Изменить размер шрифта - +

— Не знаю… Я задолжал за аренду офиса — за два месяца, за телефон и еще должен одному человеку три тысячи марок.

Этим одним человеком был, кстати, сам Слибульский.

— Ладно. Я даю тебе семь тысяч. Аренда, телефон, а остальные потратишь на отдых. Три тысячи просто забудем. — Слибульский сделал паузу и улыбнулся. — У того, кому ты должен, бабки имеются.

Чтобы доставить удовольствие Слибульскому, я тоже улыбнулся. Мысли мои были далеко. Деньги не хотелось брать у него не из гордости и не из самолюбия. Я не задумываясь мог бы занять и двадцать тысяч — у Слибульского денег было достаточно, по крайней мере, по моим меркам. Но с моей стороны было величайшей глупостью принять предложение Ромарио, и я провалил все дело, потратив попусту немало сил и пролив много крови. В результате мы имели два трупа, и положение Ромарио не только не улучшилось, а, наоборот, ухудшилось. Я должен был придать смысл всему случившемуся. Даже если бы Ромарио просто смог спокойно и дальше работать в своем «Саудаде», включая на полную катушку отопление и ругая немецкую погоду, изображая знойного бразильца в фартуке с попугаями, эти жертвы были бы оправданны. Конечно, велик был соблазн оправдать себя тем, что я не собирался никого убивать.

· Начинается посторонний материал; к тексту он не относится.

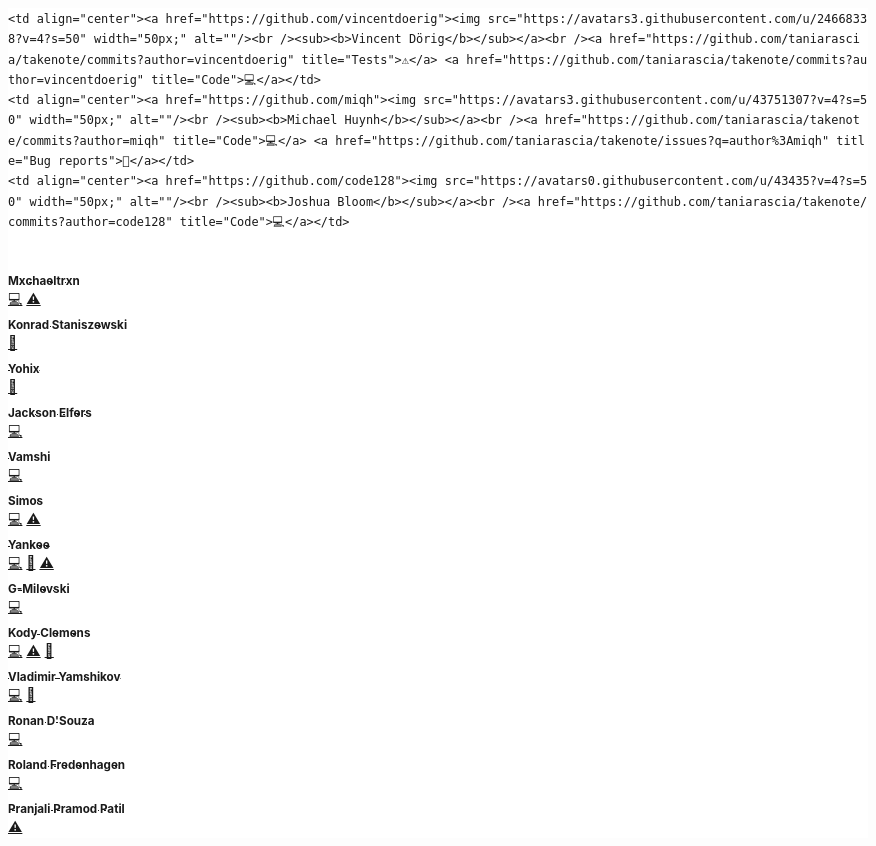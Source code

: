     <td align="center"><a href="https://github.com/vincentdoerig"><img src="https://avatars3.githubusercontent.com/u/24668338?v=4?s=50" width="50px;" alt=""/><br /><sub><b>Vincent Dörig</b></sub></a><br /><a href="https://github.com/taniarascia/takenote/commits?author=vincentdoerig" title="Tests">⚠️</a> <a href="https://github.com/taniarascia/takenote/commits?author=vincentdoerig" title="Code">💻</a></td>
    <td align="center"><a href="https://github.com/miqh"><img src="https://avatars3.githubusercontent.com/u/43751307?v=4?s=50" width="50px;" alt=""/><br /><sub><b>Michael Huynh</b></sub></a><br /><a href="https://github.com/taniarascia/takenote/commits?author=miqh" title="Code">💻</a> <a href="https://github.com/taniarascia/takenote/issues?q=author%3Amiqh" title="Bug reports">🐛</a></td>
    <td align="center"><a href="https://github.com/code128"><img src="https://avatars0.githubusercontent.com/u/43435?v=4?s=50" width="50px;" alt=""/><br /><sub><b>Joshua Bloom</b></sub></a><br /><a href="https://github.com/taniarascia/takenote/commits?author=code128" title="Code">💻</a></td>
  </tr>
  <tr>
    <td align="center"><a href="https://github.com/Mxchaeltrxn"><img src="https://avatars3.githubusercontent.com/u/34886045?v=4?s=50" width="50px;" alt=""/><br /><sub><b>Mxchaeltrxn</b></sub></a><br /><a href="https://github.com/taniarascia/takenote/commits?author=Mxchaeltrxn" title="Code">💻</a> <a href="https://github.com/taniarascia/takenote/commits?author=Mxchaeltrxn" title="Tests">⚠️</a></td>
    <td align="center"><a href="https://konradstaniszewski.com"><img src="https://avatars2.githubusercontent.com/u/38778413?v=4?s=50" width="50px;" alt=""/><br /><sub><b>Konrad Staniszewski</b></sub></a><br /><a href="https://github.com/taniarascia/takenote/commits?author=KonradStanski" title="Documentation">📖</a></td>
    <td align="center"><a href="https://github.com/yohix"><img src="https://avatars3.githubusercontent.com/u/61746440?v=4?s=50" width="50px;" alt=""/><br /><sub><b>Yohix</b></sub></a><br /><a href="#maintenance-yohix" title="Maintenance">🚧</a></td>
    <td align="center"><a href="https://github.com/jackson-elfers"><img src="https://avatars1.githubusercontent.com/u/55408089?v=4?s=50" width="50px;" alt=""/><br /><sub><b>Jackson Elfers</b></sub></a><br /><a href="https://github.com/taniarascia/takenote/commits?author=jackson-elfers" title="Code">💻</a></td>
    <td align="center"><a href="https://github.com/vamshi-tg"><img src="https://avatars2.githubusercontent.com/u/32225088?v=4?s=50" width="50px;" alt=""/><br /><sub><b>Vamshi</b></sub></a><br /><a href="https://github.com/taniarascia/takenote/commits?author=vamshi-tg" title="Code">💻</a></td>
    <td align="center"><a href="https://github.com/pavlakissimos"><img src="https://avatars1.githubusercontent.com/u/19609475?v=4?s=50" width="50px;" alt=""/><br /><sub><b>Simos</b></sub></a><br /><a href="https://github.com/taniarascia/takenote/commits?author=pavlakissimos" title="Code">💻</a> <a href="https://github.com/taniarascia/takenote/commits?author=pavlakissimos" title="Tests">⚠️</a></td>
    <td align="center"><a href="https://github.com/ggonza89"><img src="https://avatars0.githubusercontent.com/u/5530647?v=4?s=50" width="50px;" alt=""/><br /><sub><b>Yankee</b></sub></a><br /><a href="https://github.com/taniarascia/takenote/commits?author=ggonza89" title="Code">💻</a> <a href="#ideas-ggonza89" title="Ideas, Planning, & Feedback">🤔</a> <a href="https://github.com/taniarascia/takenote/commits?author=ggonza89" title="Tests">⚠️</a></td>
  </tr>
  <tr>
    <td align="center"><a href="https://github.com/G-Milevski"><img src="https://avatars2.githubusercontent.com/u/25174255?v=4?s=50" width="50px;" alt=""/><br /><sub><b>G-Milevski</b></sub></a><br /><a href="https://github.com/taniarascia/takenote/commits?author=G-Milevski" title="Code">💻</a></td>
    <td align="center"><a href="https://kodyclemens.com"><img src="https://avatars0.githubusercontent.com/u/43357615?v=4?s=50" width="50px;" alt=""/><br /><sub><b>Kody Clemens</b></sub></a><br /><a href="https://github.com/taniarascia/takenote/commits?author=kodyclemens" title="Code">💻</a> <a href="https://github.com/taniarascia/takenote/commits?author=kodyclemens" title="Tests">⚠️</a> <a href="https://github.com/taniarascia/takenote/issues?q=author%3Akodyclemens" title="Bug reports">🐛</a></td>
    <td align="center"><a href="https://github.com/qpeela"><img src="https://avatars3.githubusercontent.com/u/5824914?v=4?s=50" width="50px;" alt=""/><br /><sub><b>Vladimir Yamshikov</b></sub></a><br /><a href="https://github.com/taniarascia/takenote/commits?author=qpeela" title="Code">💻</a> <a href="https://github.com/taniarascia/takenote/issues?q=author%3Aqpeela" title="Bug reports">🐛</a></td>
    <td align="center"><a href="https://about.me/ronan696"><img src="https://avatars1.githubusercontent.com/u/13074003?v=4?s=50" width="50px;" alt=""/><br /><sub><b>Ronan D'Souza</b></sub></a><br /><a href="https://github.com/taniarascia/takenote/commits?author=ronan696" title="Code">💻</a></td>
    <td align="center"><a href="http://modprog.de"><img src="https://avatars0.githubusercontent.com/u/11978847?v=4?s=50" width="50px;" alt=""/><br /><sub><b>Roland Fredenhagen</b></sub></a><br /><a href="https://github.com/taniarascia/takenote/commits?author=ModProg" title="Code">💻</a></td>
    <td align="center"><a href="https://github.com/PranjaliPatil14"><img src="https://avatars2.githubusercontent.com/u/31987627?v=4?s=50" width="50px;" alt=""/><br /><sub><b>Pranjali Pramod Patil</b></sub></a><br /><a href="https://github.com/taniarascia/takenote/commits?author=PranjaliPatil14" title="Tests">⚠️</a></td>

— Спасибо, Слибульский, но, честно говоря, Ромарио полный кретин, и все случилось из-за его глупости. За все надо платить. К тому же я должен знать, кто были эти типы, которых мы уложили. Нельзя же просто так пристрелить человека и не знать кого. Лично я так не могу.

Слибульский спокойно вел машину, глядя вперед. В слабом свете, отбрасываемом панелью электроприборов, я не мог видеть выражения его лица. До следующей деревни мы ехали молча.

— Да, — произнес он наконец, — когда находишься в полном дерьме, не стоит корчить из себя лордов. Эти парни оставили нам не слишком много вариантов. Тебе остается сделать три вещи: забыть мое имя, оплатить аренду моими бабками и, как только отвезем бразильца в аэропорт, ехать ко мне. В доме полно еды, ты можешь отдохнуть на диване.

— Домашний сыр есть?

— И целый ящик пива в холодильнике, — кивнул Слибульский.

 

Когда впереди показались франкфуртские небоскребы, я глубже вжался в сиденье, радуясь его огням, сверкающим рядом с луной на ночном небе. Каждый раз при въезде во Франкфурт у меня на миг щемило сердце при виде города. Обычно картина излучающего мощь мегаполиса с плотно стоящими друг к другу небоскребами, подавляет и ошарашивает человека, но если где-то в этой гуще у него есть свое, хоть крохотное, пристанище, то невольно возникает иллюзия причастности к этому гиганту, дающая возможность почувствовать себя таким же крупным и значительным. Однако на этот раз от этих бетонных гигантов исходило что-то иное. Проезжая мимо башни Франкфуртской ярмарки и оглядывая снизу вверх фасад здания, которое, кажется, возвышалось до самого неба, я впервые после кровавой бойни испытал чувство покоя. Возможно, в подсознании кто-то нашептывал мне: что ты вместе с твоими ничтожными проблемами по сравнению с такой глыбой? При виде такого гиганта понимаешь, что есть на свете вещи посерьезнее, чем два мертвых рэкетира. И к этому чувству примешивалось еще одно: ведь этот гигант — часть моего дома, где есть место и для меня. Я здесь не один, и у меня есть друг, у которого можно переночевать и поесть, а неизвестная мне мафия сама виновата — сунулась в чужой дом и справедливо получила по мозгам!

Вот какие патриотические чувства я испытывал в этот момент. Несколько знакомых полицейских наверняка удивились бы моему патриотизму и, вероятно, перестали бы мне «тыкать».

Но сегодня ночью на франкфуртском небе сияли не только огни небоскребов. Проезжая мимо вокзала, я собрался было спросить Слибульского, есть ли ночные рейсы в южном направлении, как вдруг увидел поверх крыш зданий красный отблеск, причем в той части города, где находилось заведение Ромарио.